Stored records:

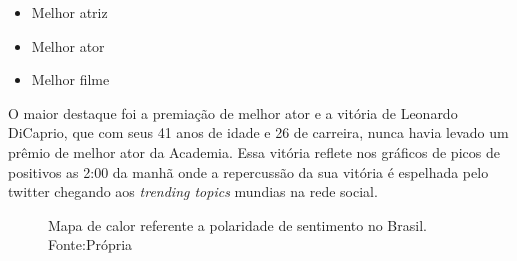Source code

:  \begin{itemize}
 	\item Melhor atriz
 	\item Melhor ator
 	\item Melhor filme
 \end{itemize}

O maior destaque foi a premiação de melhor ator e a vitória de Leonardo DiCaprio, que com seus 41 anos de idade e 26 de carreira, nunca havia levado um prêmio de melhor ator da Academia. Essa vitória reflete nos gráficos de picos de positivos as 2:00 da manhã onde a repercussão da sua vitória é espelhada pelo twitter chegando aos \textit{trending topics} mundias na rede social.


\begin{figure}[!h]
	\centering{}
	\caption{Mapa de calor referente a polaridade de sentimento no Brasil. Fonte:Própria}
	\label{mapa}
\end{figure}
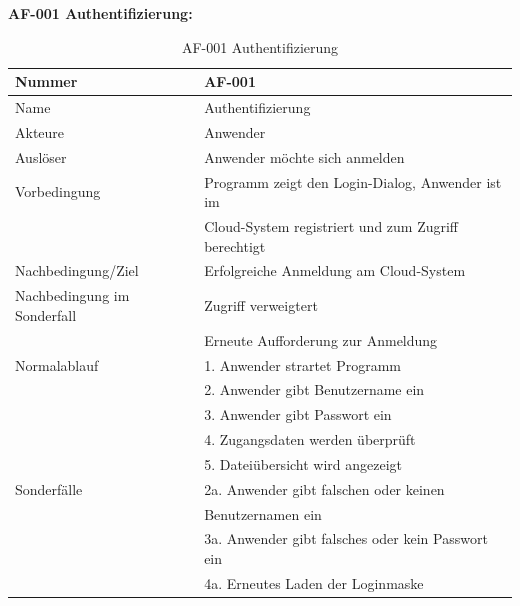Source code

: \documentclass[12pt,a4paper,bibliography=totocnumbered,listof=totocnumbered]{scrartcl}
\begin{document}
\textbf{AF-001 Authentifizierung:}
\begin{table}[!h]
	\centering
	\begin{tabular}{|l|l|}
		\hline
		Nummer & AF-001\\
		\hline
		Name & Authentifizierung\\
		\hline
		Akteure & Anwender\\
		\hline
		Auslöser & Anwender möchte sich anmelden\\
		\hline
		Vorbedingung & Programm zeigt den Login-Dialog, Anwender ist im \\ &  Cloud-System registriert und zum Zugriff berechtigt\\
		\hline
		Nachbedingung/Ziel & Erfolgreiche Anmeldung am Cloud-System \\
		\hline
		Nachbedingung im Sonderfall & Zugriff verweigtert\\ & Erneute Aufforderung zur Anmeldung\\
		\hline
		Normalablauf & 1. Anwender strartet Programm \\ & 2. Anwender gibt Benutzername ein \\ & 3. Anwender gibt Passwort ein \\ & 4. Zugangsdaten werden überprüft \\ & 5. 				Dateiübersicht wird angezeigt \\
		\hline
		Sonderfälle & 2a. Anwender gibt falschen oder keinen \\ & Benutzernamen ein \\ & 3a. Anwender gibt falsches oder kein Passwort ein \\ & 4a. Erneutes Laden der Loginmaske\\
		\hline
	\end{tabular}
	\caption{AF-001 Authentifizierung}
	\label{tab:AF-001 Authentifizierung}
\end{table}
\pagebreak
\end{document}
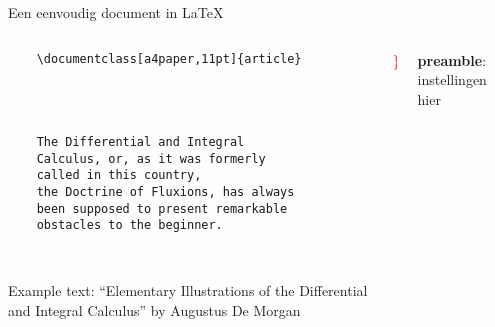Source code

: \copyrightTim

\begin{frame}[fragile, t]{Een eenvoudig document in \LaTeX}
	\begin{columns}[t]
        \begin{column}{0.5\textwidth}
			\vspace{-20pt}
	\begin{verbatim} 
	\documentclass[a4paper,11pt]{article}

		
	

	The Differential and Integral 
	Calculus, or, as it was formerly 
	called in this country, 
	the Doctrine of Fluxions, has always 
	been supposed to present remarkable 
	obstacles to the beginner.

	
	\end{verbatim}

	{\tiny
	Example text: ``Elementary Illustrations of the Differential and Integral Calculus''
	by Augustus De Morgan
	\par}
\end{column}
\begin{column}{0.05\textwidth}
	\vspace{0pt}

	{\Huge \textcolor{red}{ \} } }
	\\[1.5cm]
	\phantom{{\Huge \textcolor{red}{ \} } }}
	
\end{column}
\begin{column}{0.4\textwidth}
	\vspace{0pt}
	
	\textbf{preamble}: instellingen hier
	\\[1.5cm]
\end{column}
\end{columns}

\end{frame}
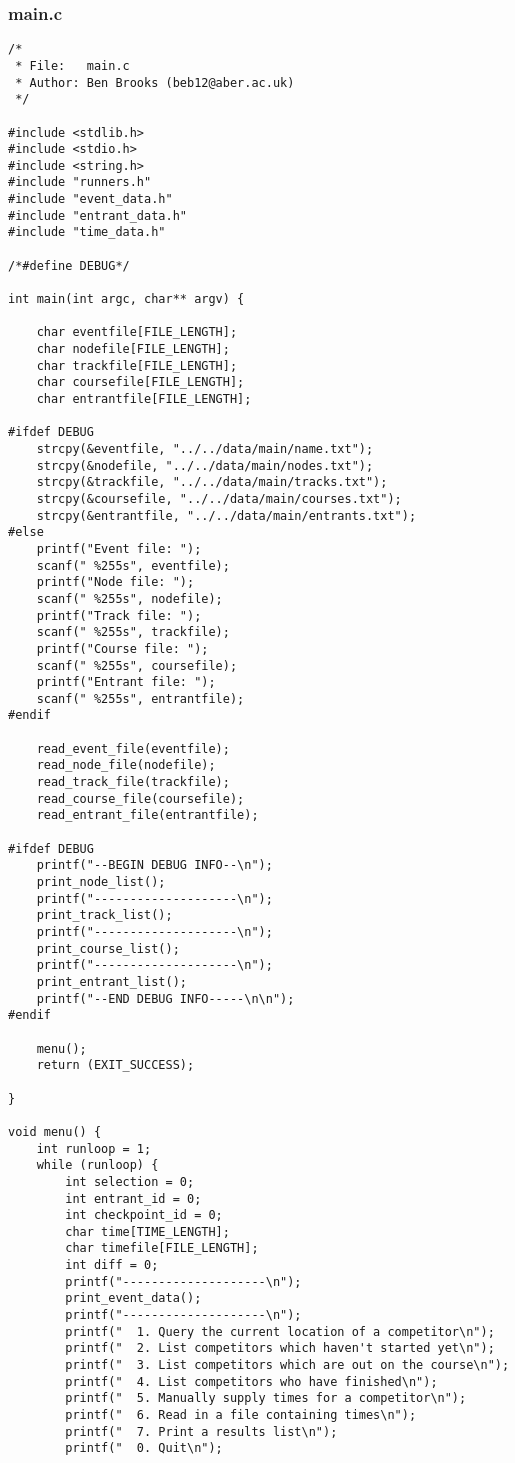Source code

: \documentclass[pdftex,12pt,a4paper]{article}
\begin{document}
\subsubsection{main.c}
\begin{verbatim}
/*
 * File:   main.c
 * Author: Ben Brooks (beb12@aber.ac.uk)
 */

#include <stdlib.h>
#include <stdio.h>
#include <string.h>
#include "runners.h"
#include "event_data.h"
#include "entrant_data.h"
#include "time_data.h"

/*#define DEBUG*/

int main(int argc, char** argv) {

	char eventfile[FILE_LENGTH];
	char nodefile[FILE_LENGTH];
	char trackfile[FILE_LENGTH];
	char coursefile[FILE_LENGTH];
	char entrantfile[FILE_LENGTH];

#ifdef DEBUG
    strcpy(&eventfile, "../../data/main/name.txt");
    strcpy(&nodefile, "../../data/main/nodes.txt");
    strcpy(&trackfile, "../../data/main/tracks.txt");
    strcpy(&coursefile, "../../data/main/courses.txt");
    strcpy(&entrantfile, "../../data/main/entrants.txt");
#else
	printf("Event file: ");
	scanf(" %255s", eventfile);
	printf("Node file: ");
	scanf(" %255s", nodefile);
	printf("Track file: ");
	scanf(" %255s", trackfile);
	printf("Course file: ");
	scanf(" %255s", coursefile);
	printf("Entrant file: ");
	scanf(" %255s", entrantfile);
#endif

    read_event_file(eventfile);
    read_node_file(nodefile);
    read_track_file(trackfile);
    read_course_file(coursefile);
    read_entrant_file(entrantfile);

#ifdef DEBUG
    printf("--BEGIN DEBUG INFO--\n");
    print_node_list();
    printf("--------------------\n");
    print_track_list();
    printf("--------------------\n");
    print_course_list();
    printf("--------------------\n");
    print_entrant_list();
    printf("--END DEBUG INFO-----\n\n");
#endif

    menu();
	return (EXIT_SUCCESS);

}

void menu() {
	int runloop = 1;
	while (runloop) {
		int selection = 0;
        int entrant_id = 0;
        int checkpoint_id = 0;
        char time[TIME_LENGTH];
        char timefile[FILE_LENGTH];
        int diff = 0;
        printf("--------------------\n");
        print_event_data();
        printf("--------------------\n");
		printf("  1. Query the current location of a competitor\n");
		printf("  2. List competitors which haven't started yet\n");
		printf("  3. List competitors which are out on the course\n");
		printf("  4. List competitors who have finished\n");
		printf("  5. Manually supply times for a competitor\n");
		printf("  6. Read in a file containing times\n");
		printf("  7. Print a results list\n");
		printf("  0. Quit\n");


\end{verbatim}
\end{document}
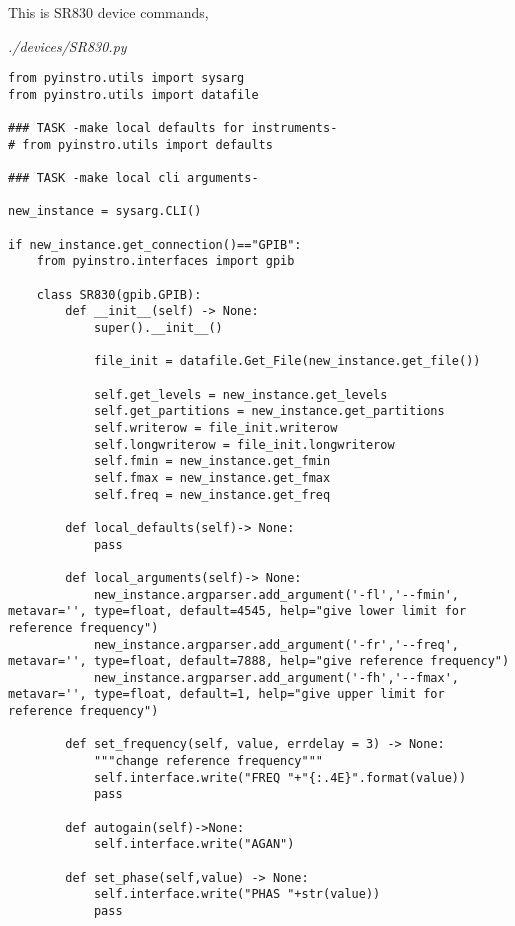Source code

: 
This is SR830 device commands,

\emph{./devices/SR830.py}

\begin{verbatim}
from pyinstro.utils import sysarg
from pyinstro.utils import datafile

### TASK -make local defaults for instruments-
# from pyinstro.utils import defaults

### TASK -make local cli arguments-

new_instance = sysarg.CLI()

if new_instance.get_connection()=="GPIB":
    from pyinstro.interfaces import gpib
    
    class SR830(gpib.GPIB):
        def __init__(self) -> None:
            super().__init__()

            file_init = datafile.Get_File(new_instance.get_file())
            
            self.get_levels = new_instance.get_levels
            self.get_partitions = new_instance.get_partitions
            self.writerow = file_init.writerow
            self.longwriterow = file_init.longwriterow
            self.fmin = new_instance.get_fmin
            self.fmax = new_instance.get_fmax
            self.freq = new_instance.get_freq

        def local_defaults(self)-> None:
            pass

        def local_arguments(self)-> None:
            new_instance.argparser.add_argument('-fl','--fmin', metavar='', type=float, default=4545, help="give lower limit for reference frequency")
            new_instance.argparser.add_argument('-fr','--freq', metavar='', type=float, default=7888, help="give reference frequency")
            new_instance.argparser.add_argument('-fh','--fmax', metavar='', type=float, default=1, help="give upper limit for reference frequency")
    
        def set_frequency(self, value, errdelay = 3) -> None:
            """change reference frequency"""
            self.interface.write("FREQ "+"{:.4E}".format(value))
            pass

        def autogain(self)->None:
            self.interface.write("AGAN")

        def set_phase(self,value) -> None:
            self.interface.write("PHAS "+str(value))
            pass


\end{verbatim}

_ACTION ITEM_
Please repeat every record exactly as it stands, leaving out any pictures.

_WRITTEN SOLUTION_
Source code

:  \begin{itemize}
 	\item Melhor atriz
 	\item Melhor ator
 	\item Melhor filme
 \end{itemize}

O maior destaque foi a premiação de melhor ator e a vitória de Leonardo DiCaprio, que com seus 41 anos de idade e 26 de carreira, nunca havia levado um prêmio de melhor ator da Academia. Essa vitória reflete nos gráficos de picos de positivos as 2:00 da manhã onde a repercussão da sua vitória é espelhada pelo twitter chegando aos \textit{trending topics} mundias na rede social.


\begin{figure}[!h]
	\centering{}
	\caption{Mapa de calor referente a polaridade de sentimento no Brasil. Fonte:Própria}
	\label{mapa}
\end{figure}
Source code

: \documentclass[12pt,a4paper,bibliography=totocnumbered,listof=totocnumbered]{scrartcl}
\begin{document}
\textbf{AF-001 Authentifizierung:}
\begin{table}[!h]
	\centering
	\begin{tabular}{|l|l|}
		\hline
		Nummer & AF-001\\
		\hline
		Name & Authentifizierung\\
		\hline
		Akteure & Anwender\\
		\hline
		Auslöser & Anwender möchte sich anmelden\\
		\hline
		Vorbedingung & Programm zeigt den Login-Dialog, Anwender ist im \\ &  Cloud-System registriert und zum Zugriff berechtigt\\
		\hline
		Nachbedingung/Ziel & Erfolgreiche Anmeldung am Cloud-System \\
		\hline
		Nachbedingung im Sonderfall & Zugriff verweigtert\\ & Erneute Aufforderung zur Anmeldung\\
		\hline
		Normalablauf & 1. Anwender strartet Programm \\ & 2. Anwender gibt Benutzername ein \\ & 3. Anwender gibt Passwort ein \\ & 4. Zugangsdaten werden überprüft \\ & 5. 				Dateiübersicht wird angezeigt \\
		\hline
		Sonderfälle & 2a. Anwender gibt falschen oder keinen \\ & Benutzernamen ein \\ & 3a. Anwender gibt falsches oder kein Passwort ein \\ & 4a. Erneutes Laden der Loginmaske\\
		\hline
	\end{tabular}
	\caption{AF-001 Authentifizierung}
	\label{tab:AF-001 Authentifizierung}
\end{table}
\pagebreak
\end{document}
Source code

: \copyrightTim

\begin{frame}[fragile, t]{Een eenvoudig document in \LaTeX}
	\begin{columns}[t]
        \begin{column}{0.5\textwidth}
			\vspace{-20pt}
	\begin{verbatim} 
	\documentclass[a4paper,11pt]{article}

		
	

	The Differential and Integral 
	Calculus, or, as it was formerly 
	called in this country, 
	the Doctrine of Fluxions, has always 
	been supposed to present remarkable 
	obstacles to the beginner.

	
	\end{verbatim}

	{\tiny
	Example text: ``Elementary Illustrations of the Differential and Integral Calculus''
	by Augustus De Morgan
	\par}
\end{column}
\begin{column}{0.05\textwidth}
	\vspace{0pt}

	{\Huge \textcolor{red}{ \} } }
	\\[1.5cm]
	\phantom{{\Huge \textcolor{red}{ \} } }}
	
\end{column}
\begin{column}{0.4\textwidth}
	\vspace{0pt}
	
	\textbf{preamble}: instellingen hier
	\\[1.5cm]
\end{column}
\end{columns}

\end{frame}
Source code

: \documentclass[pdftex,12pt,a4paper]{article}
\begin{document}
\subsubsection{main.c}
\begin{verbatim}
/*
 * File:   main.c
 * Author: Ben Brooks (beb12@aber.ac.uk)
 */

#include <stdlib.h>
#include <stdio.h>
#include <string.h>
#include "runners.h"
#include "event_data.h"
#include "entrant_data.h"
#include "time_data.h"

/*#define DEBUG*/

int main(int argc, char** argv) {

	char eventfile[FILE_LENGTH];
	char nodefile[FILE_LENGTH];
	char trackfile[FILE_LENGTH];
	char coursefile[FILE_LENGTH];
	char entrantfile[FILE_LENGTH];

#ifdef DEBUG
    strcpy(&eventfile, "../../data/main/name.txt");
    strcpy(&nodefile, "../../data/main/nodes.txt");
    strcpy(&trackfile, "../../data/main/tracks.txt");
    strcpy(&coursefile, "../../data/main/courses.txt");
    strcpy(&entrantfile, "../../data/main/entrants.txt");
#else
	printf("Event file: ");
	scanf(" %255s", eventfile);
	printf("Node file: ");
	scanf(" %255s", nodefile);
	printf("Track file: ");
	scanf(" %255s", trackfile);
	printf("Course file: ");
	scanf(" %255s", coursefile);
	printf("Entrant file: ");
	scanf(" %255s", entrantfile);
#endif

    read_event_file(eventfile);
    read_node_file(nodefile);
    read_track_file(trackfile);
    read_course_file(coursefile);
    read_entrant_file(entrantfile);

#ifdef DEBUG
    printf("--BEGIN DEBUG INFO--\n");
    print_node_list();
    printf("--------------------\n");
    print_track_list();
    printf("--------------------\n");
    print_course_list();
    printf("--------------------\n");
    print_entrant_list();
    printf("--END DEBUG INFO-----\n\n");
#endif

    menu();
	return (EXIT_SUCCESS);

}

void menu() {
	int runloop = 1;
	while (runloop) {
		int selection = 0;
        int entrant_id = 0;
        int checkpoint_id = 0;
        char time[TIME_LENGTH];
        char timefile[FILE_LENGTH];
        int diff = 0;
        printf("--------------------\n");
        print_event_data();
        printf("--------------------\n");
		printf("  1. Query the current location of a competitor\n");
		printf("  2. List competitors which haven't started yet\n");
		printf("  3. List competitors which are out on the course\n");
		printf("  4. List competitors who have finished\n");
		printf("  5. Manually supply times for a competitor\n");
		printf("  6. Read in a file containing times\n");
		printf("  7. Print a results list\n");
		printf("  0. Quit\n");


\end{verbatim}
\end{document}
Source code

: 
This is SR830 device commands,

\emph{./devices/SR830.py}

\begin{verbatim}
from pyinstro.utils import sysarg
from pyinstro.utils import datafile

### TASK -make local defaults for instruments-
# from pyinstro.utils import defaults

### TASK -make local cli arguments-

new_instance = sysarg.CLI()

if new_instance.get_connection()=="GPIB":
    from pyinstro.interfaces import gpib
    
    class SR830(gpib.GPIB):
        def __init__(self) -> None:
            super().__init__()

            file_init = datafile.Get_File(new_instance.get_file())
            
            self.get_levels = new_instance.get_levels
            self.get_partitions = new_instance.get_partitions
            self.writerow = file_init.writerow
            self.longwriterow = file_init.longwriterow
            self.fmin = new_instance.get_fmin
            self.fmax = new_instance.get_fmax
            self.freq = new_instance.get_freq

        def local_defaults(self)-> None:
            pass

        def local_arguments(self)-> None:
            new_instance.argparser.add_argument('-fl','--fmin', metavar='', type=float, default=4545, help="give lower limit for reference frequency")
            new_instance.argparser.add_argument('-fr','--freq', metavar='', type=float, default=7888, help="give reference frequency")
            new_instance.argparser.add_argument('-fh','--fmax', metavar='', type=float, default=1, help="give upper limit for reference frequency")
    
        def set_frequency(self, value, errdelay = 3) -> None:
            """change reference frequency"""
            self.interface.write("FREQ "+"{:.4E}".format(value))
            pass

        def autogain(self)->None:
            self.interface.write("AGAN")

        def set_phase(self,value) -> None:
            self.interface.write("PHAS "+str(value))
            pass


\end{verbatim}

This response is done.